**Your objective:** Return the listing below exactly, with the pictures dropped.

**Exercise data:**
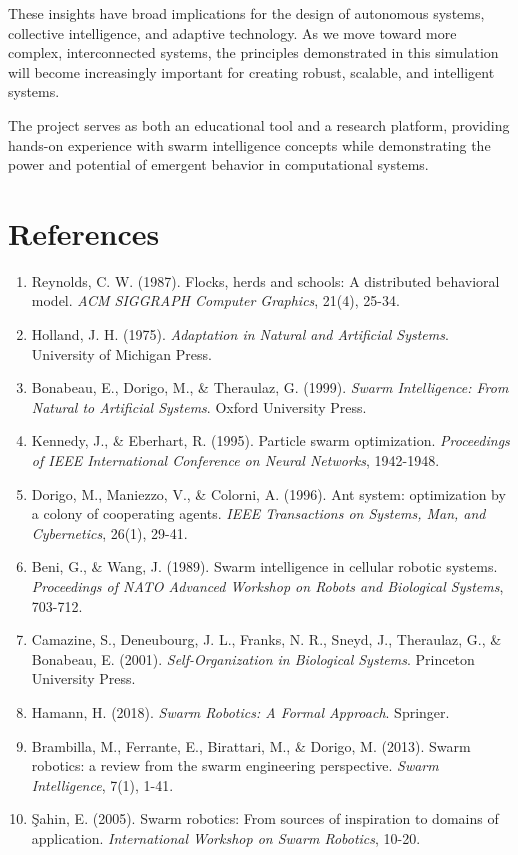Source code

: \documentclass[12pt,a4paper]{article}
\begin{document}
These insights have broad implications for the design of autonomous systems, collective intelligence, and adaptive technology. As we move toward more complex, interconnected systems, the principles demonstrated in this simulation will become increasingly important for creating robust, scalable, and intelligent systems.

The project serves as both an educational tool and a research platform, providing hands-on experience with swarm intelligence concepts while demonstrating the power and potential of emergent behavior in computational systems.

\section{References}

\begin{enumerate}
    \item Reynolds, C. W. (1987). Flocks, herds and schools: A distributed behavioral model. \textit{ACM SIGGRAPH Computer Graphics}, 21(4), 25-34.
    \item Holland, J. H. (1975). \textit{Adaptation in Natural and Artificial Systems}. University of Michigan Press.
    \item Bonabeau, E., Dorigo, M., \& Theraulaz, G. (1999). \textit{Swarm Intelligence: From Natural to Artificial Systems}. Oxford University Press.
    \item Kennedy, J., \& Eberhart, R. (1995). Particle swarm optimization. \textit{Proceedings of IEEE International Conference on Neural Networks}, 1942-1948.
    \item Dorigo, M., Maniezzo, V., \& Colorni, A. (1996). Ant system: optimization by a colony of cooperating agents. \textit{IEEE Transactions on Systems, Man, and Cybernetics}, 26(1), 29-41.
    \item Beni, G., \& Wang, J. (1989). Swarm intelligence in cellular robotic systems. \textit{Proceedings of NATO Advanced Workshop on Robots and Biological Systems}, 703-712.
    \item Camazine, S., Deneubourg, J. L., Franks, N. R., Sneyd, J., Theraulaz, G., \& Bonabeau, E. (2001). \textit{Self-Organization in Biological Systems}. Princeton University Press.
    \item Hamann, H. (2018). \textit{Swarm Robotics: A Formal Approach}. Springer.
    \item Brambilla, M., Ferrante, E., Birattari, M., \& Dorigo, M. (2013). Swarm robotics: a review from the swarm engineering perspective. \textit{Swarm Intelligence}, 7(1), 1-41.
    \item Şahin, E. (2005). Swarm robotics: From sources of inspiration to domains of application. \textit{International Workshop on Swarm Robotics}, 10-20.
\end{enumerate}
\end{document}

**Response:**
Source code

: \documentclass[12pt,a4paper]{article}
\begin{document}
These insights have broad implications for the design of autonomous systems, collective intelligence, and adaptive technology. As we move toward more complex, interconnected systems, the principles demonstrated in this simulation will become increasingly important for creating robust, scalable, and intelligent systems.

The project serves as both an educational tool and a research platform, providing hands-on experience with swarm intelligence concepts while demonstrating the power and potential of emergent behavior in computational systems.

\section{References}

\begin{enumerate}
    \item Reynolds, C. W. (1987). Flocks, herds and schools: A distributed behavioral model. \textit{ACM SIGGRAPH Computer Graphics}, 21(4), 25-34.
    \item Holland, J. H. (1975). \textit{Adaptation in Natural and Artificial Systems}. University of Michigan Press.
    \item Bonabeau, E., Dorigo, M., \& Theraulaz, G. (1999). \textit{Swarm Intelligence: From Natural to Artificial Systems}. Oxford University Press.
    \item Kennedy, J., \& Eberhart, R. (1995). Particle swarm optimization. \textit{Proceedings of IEEE International Conference on Neural Networks}, 1942-1948.
    \item Dorigo, M., Maniezzo, V., \& Colorni, A. (1996). Ant system: optimization by a colony of cooperating agents. \textit{IEEE Transactions on Systems, Man, and Cybernetics}, 26(1), 29-41.
    \item Beni, G., \& Wang, J. (1989). Swarm intelligence in cellular robotic systems. \textit{Proceedings of NATO Advanced Workshop on Robots and Biological Systems}, 703-712.
    \item Camazine, S., Deneubourg, J. L., Franks, N. R., Sneyd, J., Theraulaz, G., \& Bonabeau, E. (2001). \textit{Self-Organization in Biological Systems}. Princeton University Press.
    \item Hamann, H. (2018). \textit{Swarm Robotics: A Formal Approach}. Springer.
    \item Brambilla, M., Ferrante, E., Birattari, M., \& Dorigo, M. (2013). Swarm robotics: a review from the swarm engineering perspective. \textit{Swarm Intelligence}, 7(1), 1-41.
    \item Şahin, E. (2005). Swarm robotics: From sources of inspiration to domains of application. \textit{International Workshop on Swarm Robotics}, 10-20.
\end{enumerate}
\end{document}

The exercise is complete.